In the listing below, locate the line that contains "当然，你可以有一些假设性想法" and the line that contains "那些说「不要」而错过 Google 的人（真的有几个），这笔帐会记一辈子。". Restate word for word those two lines and every line between them, and nothing else.

▸ DATA FOR PROCESSING
************
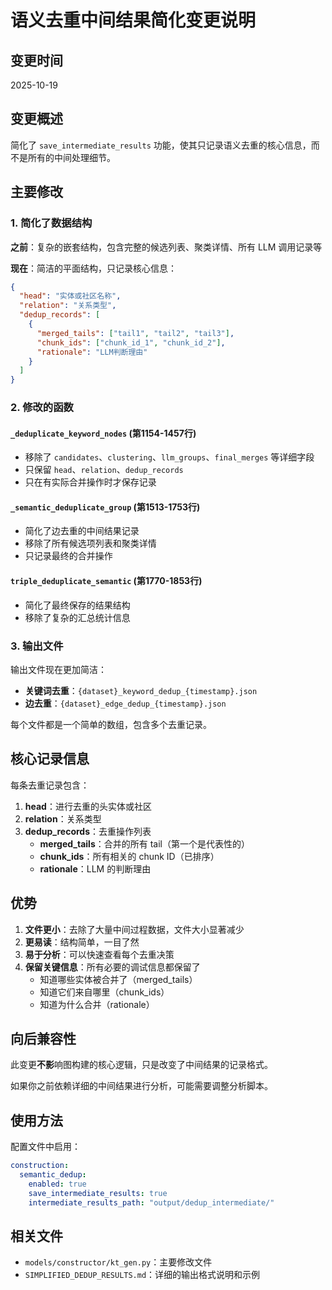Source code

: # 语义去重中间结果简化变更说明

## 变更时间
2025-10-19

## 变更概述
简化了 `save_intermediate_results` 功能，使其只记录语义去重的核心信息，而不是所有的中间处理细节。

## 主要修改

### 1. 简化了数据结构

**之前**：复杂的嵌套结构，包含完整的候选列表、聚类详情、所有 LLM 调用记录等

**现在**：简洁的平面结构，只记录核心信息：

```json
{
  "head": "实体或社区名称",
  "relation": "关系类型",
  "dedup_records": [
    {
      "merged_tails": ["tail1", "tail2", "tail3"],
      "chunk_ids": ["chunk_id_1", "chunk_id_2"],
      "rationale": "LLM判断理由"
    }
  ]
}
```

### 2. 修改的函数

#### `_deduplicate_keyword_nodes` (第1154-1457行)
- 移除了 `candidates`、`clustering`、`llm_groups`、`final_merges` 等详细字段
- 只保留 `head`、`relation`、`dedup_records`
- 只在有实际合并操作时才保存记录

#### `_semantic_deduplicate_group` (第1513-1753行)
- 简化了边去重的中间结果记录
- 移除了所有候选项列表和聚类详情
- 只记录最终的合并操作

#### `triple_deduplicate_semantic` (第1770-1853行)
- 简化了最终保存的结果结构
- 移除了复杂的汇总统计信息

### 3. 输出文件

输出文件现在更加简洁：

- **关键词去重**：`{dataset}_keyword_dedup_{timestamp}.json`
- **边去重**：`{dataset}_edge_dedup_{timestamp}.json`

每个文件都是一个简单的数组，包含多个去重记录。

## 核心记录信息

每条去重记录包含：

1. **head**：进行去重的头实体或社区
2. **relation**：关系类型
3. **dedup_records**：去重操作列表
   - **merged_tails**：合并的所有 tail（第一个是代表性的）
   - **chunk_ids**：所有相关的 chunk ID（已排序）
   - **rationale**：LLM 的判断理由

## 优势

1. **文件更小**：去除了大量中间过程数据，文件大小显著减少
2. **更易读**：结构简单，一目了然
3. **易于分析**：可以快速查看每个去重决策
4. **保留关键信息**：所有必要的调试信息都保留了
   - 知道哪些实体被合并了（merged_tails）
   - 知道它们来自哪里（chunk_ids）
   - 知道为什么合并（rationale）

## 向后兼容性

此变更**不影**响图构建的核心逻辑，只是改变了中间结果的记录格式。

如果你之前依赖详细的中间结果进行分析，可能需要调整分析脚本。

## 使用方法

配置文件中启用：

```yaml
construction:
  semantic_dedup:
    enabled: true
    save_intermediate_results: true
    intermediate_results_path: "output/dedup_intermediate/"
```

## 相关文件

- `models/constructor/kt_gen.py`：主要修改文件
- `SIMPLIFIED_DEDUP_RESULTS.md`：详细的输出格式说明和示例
************
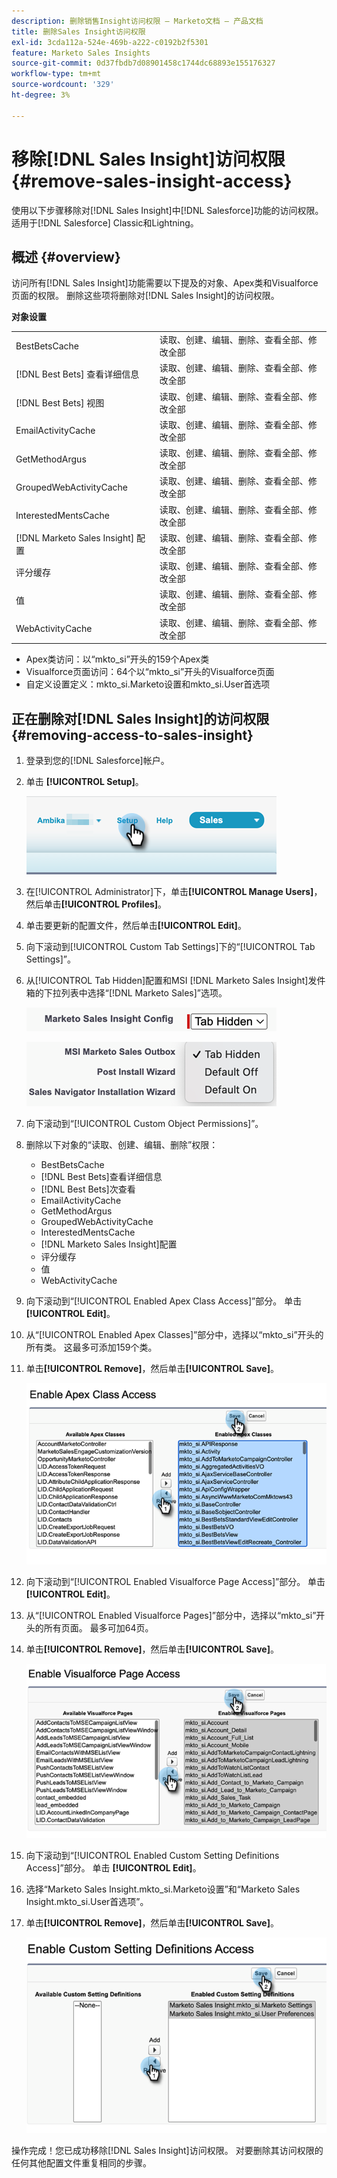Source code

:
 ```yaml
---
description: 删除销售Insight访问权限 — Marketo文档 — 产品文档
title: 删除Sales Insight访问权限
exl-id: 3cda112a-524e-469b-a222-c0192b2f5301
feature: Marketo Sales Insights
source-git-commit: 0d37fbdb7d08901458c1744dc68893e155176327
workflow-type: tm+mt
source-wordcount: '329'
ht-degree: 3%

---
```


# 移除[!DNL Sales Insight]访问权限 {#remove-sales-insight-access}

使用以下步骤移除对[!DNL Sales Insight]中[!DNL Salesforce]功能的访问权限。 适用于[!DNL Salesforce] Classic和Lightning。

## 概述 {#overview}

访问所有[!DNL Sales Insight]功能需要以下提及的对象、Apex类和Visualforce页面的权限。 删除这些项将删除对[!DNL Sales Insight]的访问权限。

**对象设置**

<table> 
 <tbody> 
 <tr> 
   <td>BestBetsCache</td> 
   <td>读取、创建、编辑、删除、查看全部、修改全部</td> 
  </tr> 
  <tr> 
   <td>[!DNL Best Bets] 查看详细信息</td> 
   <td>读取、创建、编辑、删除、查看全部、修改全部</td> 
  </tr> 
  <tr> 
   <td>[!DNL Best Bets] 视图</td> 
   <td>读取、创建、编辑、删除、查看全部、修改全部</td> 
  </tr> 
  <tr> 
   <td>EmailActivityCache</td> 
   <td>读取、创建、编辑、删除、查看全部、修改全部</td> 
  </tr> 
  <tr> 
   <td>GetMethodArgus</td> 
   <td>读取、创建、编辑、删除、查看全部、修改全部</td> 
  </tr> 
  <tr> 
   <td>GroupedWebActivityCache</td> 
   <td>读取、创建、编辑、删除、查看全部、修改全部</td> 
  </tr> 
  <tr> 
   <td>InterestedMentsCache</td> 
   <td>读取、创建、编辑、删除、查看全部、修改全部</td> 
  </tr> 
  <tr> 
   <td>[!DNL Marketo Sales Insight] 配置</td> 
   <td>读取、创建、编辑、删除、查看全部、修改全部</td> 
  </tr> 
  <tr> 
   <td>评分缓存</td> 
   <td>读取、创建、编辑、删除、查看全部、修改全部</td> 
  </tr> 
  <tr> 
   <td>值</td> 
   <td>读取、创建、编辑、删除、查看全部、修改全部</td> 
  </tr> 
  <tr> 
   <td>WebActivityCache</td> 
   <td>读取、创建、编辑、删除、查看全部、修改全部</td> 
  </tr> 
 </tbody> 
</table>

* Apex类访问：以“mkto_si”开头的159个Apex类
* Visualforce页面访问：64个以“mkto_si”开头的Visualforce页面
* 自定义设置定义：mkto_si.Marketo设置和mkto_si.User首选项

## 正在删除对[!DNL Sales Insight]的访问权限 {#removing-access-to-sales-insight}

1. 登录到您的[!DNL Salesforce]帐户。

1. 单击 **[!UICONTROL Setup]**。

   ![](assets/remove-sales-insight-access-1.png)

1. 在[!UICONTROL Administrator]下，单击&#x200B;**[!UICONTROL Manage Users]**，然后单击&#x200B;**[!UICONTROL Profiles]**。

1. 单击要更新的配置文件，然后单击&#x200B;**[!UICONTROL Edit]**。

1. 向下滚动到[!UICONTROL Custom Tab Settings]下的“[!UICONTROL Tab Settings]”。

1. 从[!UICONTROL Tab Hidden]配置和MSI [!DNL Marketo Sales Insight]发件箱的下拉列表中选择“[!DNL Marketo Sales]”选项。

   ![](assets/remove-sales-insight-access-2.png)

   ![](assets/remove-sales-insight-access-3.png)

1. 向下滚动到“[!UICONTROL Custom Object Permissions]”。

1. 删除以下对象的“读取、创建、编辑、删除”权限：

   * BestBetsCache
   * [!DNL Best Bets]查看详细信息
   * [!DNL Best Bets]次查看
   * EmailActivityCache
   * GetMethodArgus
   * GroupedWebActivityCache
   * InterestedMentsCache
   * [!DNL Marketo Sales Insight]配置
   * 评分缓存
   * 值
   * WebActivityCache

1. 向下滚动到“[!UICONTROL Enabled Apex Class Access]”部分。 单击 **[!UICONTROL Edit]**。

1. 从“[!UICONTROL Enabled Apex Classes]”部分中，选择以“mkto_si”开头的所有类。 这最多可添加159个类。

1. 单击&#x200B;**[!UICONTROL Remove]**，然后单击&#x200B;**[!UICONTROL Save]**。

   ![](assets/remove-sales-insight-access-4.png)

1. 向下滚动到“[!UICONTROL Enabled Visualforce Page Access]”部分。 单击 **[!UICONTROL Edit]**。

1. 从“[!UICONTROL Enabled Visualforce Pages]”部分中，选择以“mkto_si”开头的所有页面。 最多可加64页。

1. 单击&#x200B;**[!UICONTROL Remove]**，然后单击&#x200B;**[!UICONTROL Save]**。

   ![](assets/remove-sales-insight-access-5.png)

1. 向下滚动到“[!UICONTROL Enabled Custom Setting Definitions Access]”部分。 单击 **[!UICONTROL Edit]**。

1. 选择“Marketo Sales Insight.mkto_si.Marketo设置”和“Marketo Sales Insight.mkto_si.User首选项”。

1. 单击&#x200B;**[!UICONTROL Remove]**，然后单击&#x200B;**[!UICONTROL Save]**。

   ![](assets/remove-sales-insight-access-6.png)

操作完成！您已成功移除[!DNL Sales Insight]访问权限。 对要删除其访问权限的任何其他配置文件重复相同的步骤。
************
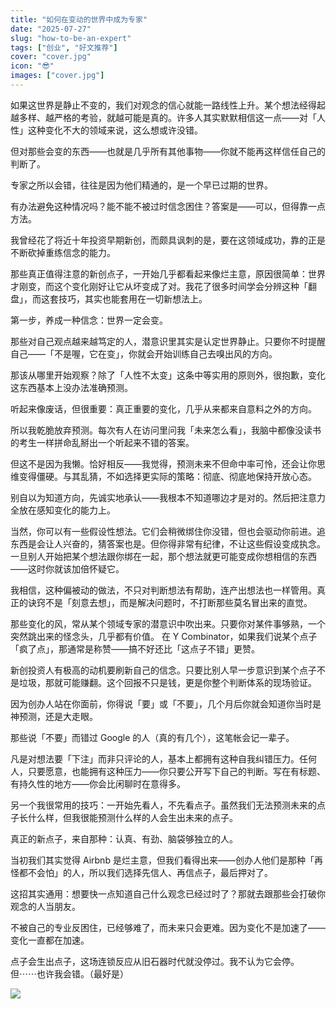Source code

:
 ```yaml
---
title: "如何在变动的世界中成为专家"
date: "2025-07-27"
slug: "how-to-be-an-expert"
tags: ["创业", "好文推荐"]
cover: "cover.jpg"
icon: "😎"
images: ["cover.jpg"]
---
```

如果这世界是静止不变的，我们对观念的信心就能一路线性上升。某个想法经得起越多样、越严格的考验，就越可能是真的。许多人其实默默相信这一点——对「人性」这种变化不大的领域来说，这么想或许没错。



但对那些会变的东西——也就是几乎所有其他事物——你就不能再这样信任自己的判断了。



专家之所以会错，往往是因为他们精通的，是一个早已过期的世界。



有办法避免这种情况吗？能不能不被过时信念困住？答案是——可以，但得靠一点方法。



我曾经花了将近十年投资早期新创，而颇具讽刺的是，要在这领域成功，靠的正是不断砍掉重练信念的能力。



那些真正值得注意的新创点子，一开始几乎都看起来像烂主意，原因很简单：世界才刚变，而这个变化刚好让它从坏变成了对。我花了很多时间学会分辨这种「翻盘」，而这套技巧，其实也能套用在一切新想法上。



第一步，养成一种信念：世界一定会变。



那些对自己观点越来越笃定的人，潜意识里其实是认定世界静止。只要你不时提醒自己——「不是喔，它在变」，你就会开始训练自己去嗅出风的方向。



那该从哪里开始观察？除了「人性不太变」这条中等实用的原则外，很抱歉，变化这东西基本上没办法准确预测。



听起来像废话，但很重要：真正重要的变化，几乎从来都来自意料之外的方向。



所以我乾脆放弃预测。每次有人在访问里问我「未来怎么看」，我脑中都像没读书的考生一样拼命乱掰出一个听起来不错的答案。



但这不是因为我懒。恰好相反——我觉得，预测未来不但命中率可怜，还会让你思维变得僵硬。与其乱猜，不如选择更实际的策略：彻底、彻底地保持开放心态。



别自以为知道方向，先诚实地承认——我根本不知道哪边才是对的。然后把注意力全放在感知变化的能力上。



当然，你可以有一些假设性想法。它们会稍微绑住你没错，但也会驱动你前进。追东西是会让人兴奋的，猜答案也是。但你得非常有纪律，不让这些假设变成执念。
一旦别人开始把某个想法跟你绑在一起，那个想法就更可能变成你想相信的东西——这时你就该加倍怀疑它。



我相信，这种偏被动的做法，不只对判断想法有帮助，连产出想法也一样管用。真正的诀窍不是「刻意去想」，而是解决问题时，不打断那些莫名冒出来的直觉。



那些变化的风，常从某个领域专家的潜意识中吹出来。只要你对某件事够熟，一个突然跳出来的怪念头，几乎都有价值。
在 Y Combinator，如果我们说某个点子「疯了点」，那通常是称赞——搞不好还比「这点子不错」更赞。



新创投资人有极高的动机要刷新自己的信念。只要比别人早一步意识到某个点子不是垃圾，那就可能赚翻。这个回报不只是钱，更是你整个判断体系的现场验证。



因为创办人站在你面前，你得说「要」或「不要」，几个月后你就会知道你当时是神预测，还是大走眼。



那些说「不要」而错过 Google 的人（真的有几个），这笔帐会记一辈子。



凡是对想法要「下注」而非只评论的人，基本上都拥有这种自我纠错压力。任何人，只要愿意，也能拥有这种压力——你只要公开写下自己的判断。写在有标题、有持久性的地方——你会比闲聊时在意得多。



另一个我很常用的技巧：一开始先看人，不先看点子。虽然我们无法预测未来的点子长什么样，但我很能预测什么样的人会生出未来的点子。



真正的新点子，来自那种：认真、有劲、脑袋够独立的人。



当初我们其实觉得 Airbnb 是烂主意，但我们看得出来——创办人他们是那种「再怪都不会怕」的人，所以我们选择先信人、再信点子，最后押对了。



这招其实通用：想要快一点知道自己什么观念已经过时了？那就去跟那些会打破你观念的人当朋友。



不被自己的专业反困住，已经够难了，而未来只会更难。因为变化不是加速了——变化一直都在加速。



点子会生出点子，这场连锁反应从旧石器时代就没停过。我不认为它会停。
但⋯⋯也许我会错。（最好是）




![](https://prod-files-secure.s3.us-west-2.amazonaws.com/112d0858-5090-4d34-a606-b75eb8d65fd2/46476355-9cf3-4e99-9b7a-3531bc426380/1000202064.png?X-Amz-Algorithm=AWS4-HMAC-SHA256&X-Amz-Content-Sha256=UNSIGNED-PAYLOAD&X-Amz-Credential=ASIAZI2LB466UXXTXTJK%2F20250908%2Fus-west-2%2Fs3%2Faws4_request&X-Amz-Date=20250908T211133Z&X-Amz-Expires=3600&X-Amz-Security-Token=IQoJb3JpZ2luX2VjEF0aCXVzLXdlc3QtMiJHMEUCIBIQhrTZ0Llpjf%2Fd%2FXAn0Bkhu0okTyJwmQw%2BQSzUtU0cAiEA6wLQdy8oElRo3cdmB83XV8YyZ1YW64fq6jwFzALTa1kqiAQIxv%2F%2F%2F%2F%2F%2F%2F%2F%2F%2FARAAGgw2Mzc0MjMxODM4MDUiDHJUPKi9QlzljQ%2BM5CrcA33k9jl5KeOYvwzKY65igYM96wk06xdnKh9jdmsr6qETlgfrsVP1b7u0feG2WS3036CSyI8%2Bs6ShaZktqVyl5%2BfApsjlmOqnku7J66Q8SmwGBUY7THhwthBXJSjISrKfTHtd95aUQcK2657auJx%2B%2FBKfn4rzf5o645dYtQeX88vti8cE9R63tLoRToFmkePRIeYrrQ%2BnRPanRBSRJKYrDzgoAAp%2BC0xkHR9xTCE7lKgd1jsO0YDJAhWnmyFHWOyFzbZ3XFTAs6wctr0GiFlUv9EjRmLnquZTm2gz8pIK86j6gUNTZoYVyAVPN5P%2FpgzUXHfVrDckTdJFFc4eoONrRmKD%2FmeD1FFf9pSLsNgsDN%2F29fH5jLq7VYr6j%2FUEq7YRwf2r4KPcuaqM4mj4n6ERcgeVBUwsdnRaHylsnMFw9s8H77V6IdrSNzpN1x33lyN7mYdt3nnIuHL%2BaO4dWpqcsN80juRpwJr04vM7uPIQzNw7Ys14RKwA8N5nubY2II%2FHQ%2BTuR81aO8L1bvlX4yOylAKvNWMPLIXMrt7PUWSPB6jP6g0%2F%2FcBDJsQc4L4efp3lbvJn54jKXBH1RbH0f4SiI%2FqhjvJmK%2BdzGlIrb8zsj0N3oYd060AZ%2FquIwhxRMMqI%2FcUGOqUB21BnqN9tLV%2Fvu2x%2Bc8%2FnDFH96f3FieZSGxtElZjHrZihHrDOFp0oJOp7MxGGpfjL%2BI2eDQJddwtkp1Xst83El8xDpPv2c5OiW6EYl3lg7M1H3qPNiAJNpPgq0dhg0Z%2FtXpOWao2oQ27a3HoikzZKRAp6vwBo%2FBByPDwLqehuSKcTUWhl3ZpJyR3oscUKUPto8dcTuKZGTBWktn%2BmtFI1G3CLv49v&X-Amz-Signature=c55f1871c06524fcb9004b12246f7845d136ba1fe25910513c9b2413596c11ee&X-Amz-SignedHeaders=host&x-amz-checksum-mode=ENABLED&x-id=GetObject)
************
▸ RESPONSE AREA
当然，你可以有一些假设性想法。它们会稍微绑住你没错，但也会驱动你前进。追东西是会让人兴奋的，猜答案也是。但你得非常有纪律，不让这些假设变成执念。
一旦别人开始把某个想法跟你绑在一起，那个想法就更可能变成你想相信的东西——这时你就该加倍怀疑它。



我相信，这种偏被动的做法，不只对判断想法有帮助，连产出想法也一样管用。真正的诀窍不是「刻意去想」，而是解决问题时，不打断那些莫名冒出来的直觉。



那些变化的风，常从某个领域专家的潜意识中吹出来。只要你对某件事够熟，一个突然跳出来的怪念头，几乎都有价值。
在 Y Combinator，如果我们说某个点子「疯了点」，那通常是称赞——搞不好还比「这点子不错」更赞。



新创投资人有极高的动机要刷新自己的信念。只要比别人早一步意识到某个点子不是垃圾，那就可能赚翻。这个回报不只是钱，更是你整个判断体系的现场验证。



因为创办人站在你面前，你得说「要」或「不要」，几个月后你就会知道你当时是神预测，还是大走眼。



那些说「不要」而错过 Google 的人（真的有几个），这笔帐会记一辈子。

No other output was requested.